From: at: 2006-12-19 13:49:18

Very nice tutorial falko, as always.

If you use this often, or if you have a large environment to maintain with a lot of servers, it might be a good idea to create a separate VLAN for the PXE stuff (Installation VLAN). That way, your live servers won't be affected when their BIOS settings are faulty.
You will have to alter the network settings or switch port after the installation has finished of course.

It is probably best to mirror the OS repositories on the PXE boot server as well, to limit bandwidth usage, not just for yourself but also for the server you download it off, and to speed up the install process. This is especially beneficial if you have to install a few servers at once. Like falko said, you will need a lot of free diskspace if you want to serve several different flavours.
When you have a local OS repository, it is also possible to tweak certain files a bit before they are used in the new installation. Things like site wide defaults and global config options etc.

From: marco at: 2010-08-19 09:04:31

Same question of banksps. Is possible to deploy windows server also?

From: at: 2006-12-20 16:37:32

I recommend the following changes in dhcpd configuration

deny unknown-clients;

as a global parameter and a

host server1 {  hardware ethernet 00:11:22:33:44:55; }

per server on the range section.

This will allow you to use another DHCP server on the same VLAN. Even if you don't have another DHCP server, this will allow you to have more control over who want to install a server via PXE.

From: at: 2006-12-20 21:18:36

Thanks a lot for this howto. It worked perfectly for me and I never even knew that something like this could be done!

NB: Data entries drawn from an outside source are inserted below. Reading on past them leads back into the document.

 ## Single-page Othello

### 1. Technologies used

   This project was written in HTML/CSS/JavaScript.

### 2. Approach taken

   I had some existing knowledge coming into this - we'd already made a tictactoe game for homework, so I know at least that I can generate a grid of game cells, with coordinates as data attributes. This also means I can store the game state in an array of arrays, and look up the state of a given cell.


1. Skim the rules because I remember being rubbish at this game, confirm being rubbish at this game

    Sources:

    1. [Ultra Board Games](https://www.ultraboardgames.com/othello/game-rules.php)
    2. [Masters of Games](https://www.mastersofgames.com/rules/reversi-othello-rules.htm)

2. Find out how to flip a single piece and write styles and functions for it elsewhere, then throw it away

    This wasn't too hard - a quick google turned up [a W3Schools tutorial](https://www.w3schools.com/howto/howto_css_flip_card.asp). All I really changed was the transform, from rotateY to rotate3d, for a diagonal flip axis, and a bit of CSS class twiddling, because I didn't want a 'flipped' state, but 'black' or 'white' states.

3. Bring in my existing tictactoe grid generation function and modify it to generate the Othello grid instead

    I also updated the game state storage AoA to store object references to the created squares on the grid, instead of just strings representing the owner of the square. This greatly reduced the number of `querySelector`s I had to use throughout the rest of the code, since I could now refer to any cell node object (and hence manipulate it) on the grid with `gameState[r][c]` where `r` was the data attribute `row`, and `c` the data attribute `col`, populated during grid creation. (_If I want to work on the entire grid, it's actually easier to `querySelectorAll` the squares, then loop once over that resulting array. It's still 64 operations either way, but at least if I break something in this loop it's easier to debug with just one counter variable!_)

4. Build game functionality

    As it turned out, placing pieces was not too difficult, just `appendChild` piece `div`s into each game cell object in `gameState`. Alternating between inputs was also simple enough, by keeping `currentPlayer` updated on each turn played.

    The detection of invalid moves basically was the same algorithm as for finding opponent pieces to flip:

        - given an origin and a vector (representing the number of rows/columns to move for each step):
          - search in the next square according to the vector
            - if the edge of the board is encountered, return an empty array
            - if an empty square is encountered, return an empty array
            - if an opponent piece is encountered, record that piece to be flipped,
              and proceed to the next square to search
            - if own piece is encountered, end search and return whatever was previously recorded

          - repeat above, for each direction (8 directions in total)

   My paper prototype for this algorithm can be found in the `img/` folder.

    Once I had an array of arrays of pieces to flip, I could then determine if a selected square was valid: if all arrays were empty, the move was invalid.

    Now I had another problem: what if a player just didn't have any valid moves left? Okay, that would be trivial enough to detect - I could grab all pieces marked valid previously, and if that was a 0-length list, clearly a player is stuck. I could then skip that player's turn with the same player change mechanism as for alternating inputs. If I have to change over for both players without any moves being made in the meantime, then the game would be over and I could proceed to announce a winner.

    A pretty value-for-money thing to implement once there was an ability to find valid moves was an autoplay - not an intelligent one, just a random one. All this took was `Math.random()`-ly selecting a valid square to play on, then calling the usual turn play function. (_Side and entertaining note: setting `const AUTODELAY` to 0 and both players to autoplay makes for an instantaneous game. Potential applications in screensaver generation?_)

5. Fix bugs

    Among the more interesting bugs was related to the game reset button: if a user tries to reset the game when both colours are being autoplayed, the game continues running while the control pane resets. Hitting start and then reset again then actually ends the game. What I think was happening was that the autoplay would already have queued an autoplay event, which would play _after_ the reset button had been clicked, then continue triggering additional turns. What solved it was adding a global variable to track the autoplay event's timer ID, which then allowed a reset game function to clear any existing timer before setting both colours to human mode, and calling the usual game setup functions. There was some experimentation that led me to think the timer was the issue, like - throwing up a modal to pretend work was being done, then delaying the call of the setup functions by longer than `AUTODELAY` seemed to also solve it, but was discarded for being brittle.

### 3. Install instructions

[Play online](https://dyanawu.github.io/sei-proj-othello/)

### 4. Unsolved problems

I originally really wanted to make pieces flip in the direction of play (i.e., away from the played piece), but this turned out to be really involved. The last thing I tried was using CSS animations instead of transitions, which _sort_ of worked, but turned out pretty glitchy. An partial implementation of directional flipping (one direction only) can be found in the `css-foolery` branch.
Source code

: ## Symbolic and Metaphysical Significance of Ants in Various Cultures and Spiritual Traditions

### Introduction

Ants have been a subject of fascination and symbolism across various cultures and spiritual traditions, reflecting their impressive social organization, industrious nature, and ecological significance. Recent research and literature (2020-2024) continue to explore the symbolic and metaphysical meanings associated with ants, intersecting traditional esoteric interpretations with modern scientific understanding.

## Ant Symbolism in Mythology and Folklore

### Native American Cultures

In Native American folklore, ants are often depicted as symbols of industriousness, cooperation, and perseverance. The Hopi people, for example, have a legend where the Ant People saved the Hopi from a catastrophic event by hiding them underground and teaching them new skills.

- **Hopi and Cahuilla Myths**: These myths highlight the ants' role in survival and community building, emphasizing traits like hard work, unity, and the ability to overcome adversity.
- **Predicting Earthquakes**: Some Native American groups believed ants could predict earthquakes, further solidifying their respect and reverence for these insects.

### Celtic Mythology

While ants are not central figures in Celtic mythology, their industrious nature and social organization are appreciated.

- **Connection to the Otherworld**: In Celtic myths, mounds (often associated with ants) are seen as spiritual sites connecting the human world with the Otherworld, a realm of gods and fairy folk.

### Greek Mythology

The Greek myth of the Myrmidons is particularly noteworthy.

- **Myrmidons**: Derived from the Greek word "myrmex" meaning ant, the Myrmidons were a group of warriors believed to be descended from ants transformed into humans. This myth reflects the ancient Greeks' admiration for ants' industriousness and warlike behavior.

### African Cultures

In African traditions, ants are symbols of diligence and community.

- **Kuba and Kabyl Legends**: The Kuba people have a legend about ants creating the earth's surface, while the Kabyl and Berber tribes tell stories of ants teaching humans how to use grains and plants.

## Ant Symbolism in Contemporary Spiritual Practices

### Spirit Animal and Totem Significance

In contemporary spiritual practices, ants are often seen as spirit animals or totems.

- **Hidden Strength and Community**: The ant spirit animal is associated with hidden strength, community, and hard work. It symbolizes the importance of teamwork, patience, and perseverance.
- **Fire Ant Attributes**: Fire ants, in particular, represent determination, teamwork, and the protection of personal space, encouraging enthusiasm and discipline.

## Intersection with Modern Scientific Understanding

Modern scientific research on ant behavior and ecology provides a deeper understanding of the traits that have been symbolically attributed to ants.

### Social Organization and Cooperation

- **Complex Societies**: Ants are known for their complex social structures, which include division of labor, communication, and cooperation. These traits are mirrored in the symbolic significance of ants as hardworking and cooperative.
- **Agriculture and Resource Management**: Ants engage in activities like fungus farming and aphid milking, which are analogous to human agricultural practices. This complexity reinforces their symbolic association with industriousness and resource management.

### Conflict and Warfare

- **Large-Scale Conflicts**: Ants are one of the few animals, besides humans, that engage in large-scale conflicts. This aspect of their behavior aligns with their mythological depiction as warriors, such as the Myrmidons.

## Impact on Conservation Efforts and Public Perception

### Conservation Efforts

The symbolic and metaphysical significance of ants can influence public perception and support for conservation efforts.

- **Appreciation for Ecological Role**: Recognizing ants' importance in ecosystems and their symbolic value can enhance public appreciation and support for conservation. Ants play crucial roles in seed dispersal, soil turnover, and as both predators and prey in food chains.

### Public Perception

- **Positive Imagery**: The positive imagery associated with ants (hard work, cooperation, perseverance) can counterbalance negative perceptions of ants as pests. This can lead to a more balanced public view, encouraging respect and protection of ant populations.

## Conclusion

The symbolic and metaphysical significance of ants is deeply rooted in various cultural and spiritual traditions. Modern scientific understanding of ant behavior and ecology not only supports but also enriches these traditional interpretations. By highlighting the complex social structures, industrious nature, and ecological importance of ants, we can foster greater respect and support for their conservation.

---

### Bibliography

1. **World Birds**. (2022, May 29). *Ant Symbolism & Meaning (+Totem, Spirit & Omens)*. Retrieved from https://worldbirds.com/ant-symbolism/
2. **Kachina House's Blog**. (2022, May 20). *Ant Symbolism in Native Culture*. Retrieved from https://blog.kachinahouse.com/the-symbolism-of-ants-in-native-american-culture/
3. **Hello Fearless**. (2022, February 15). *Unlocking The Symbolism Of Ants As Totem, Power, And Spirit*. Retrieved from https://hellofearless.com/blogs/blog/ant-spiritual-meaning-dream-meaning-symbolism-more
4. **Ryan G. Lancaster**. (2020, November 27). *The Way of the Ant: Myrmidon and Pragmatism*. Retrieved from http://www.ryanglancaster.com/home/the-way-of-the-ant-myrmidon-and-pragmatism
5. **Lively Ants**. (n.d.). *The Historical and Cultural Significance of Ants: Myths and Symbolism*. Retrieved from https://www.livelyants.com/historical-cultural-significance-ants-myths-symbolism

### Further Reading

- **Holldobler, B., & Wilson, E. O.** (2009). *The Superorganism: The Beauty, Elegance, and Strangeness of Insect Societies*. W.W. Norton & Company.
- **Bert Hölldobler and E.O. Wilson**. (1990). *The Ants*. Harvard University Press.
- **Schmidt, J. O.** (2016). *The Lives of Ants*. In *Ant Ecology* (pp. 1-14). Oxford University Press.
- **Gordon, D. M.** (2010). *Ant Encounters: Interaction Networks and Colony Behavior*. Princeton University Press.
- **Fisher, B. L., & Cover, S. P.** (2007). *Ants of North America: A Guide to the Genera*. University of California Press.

From: at: 2007-09-06 12:06:08

I almost hate to ask because I'm such a Linux fanatic but I do end up having to re-install Windows systems.  Does anybody know of a way to use PXE for a Windows install?  I did some similar PXE work and I love it.  Find mine at: http://blog.banksnetworking.com/2007/08/28/pxe-for-the-masses/

 

From: at: 2008-04-18 22:00:52

On SLES (and I assume OpenSUSE) there is an install= kernel parameter where you can tell the installer where to grab the install media. It supports http and nfs and probably more.

kernel sles.kernel
append install=http://server/SLES (other options ommited)

When the installer starts it will not prompt you for the CDs any more. As a side note, there are tutorials out there on how to convert all the install CDs to a single directory tree so you can share it out.

From: Anonymous at: 2010-04-09 16:10:10

Nice recipe for setting up the DHCP + PXE end of the scheme. Would really like to see a tutorial for the next logical phase, which would be how to create local copies of the installation data. Being able to serve complete installations without leaving the LAN seems like a very good way to conserve bandwidth, but that requires setting up local mirrors/repositories/whatever-they're-calleds for each distro. My experience trying to do this for Debian Lenny has so far not worked well, and an explanation that includes a clear recipe such as this one would be most welcome.

Keep up the Good Work.

  
 

From: Anonymous at: 2010-10-01 04:44:34

can it possible to do unattend unstallation for windows operating system(xp,vista, win7) using same ubuntu PXE server

From: Leopoldo at: 2013-03-09 21:38:02

Hi. How should I set for the case to have an OpenSuse image made ??with Clonezilla, and use it to network nodes use it, I meen do not use "installers" but existing machine images. Thanks for the input, has served me well.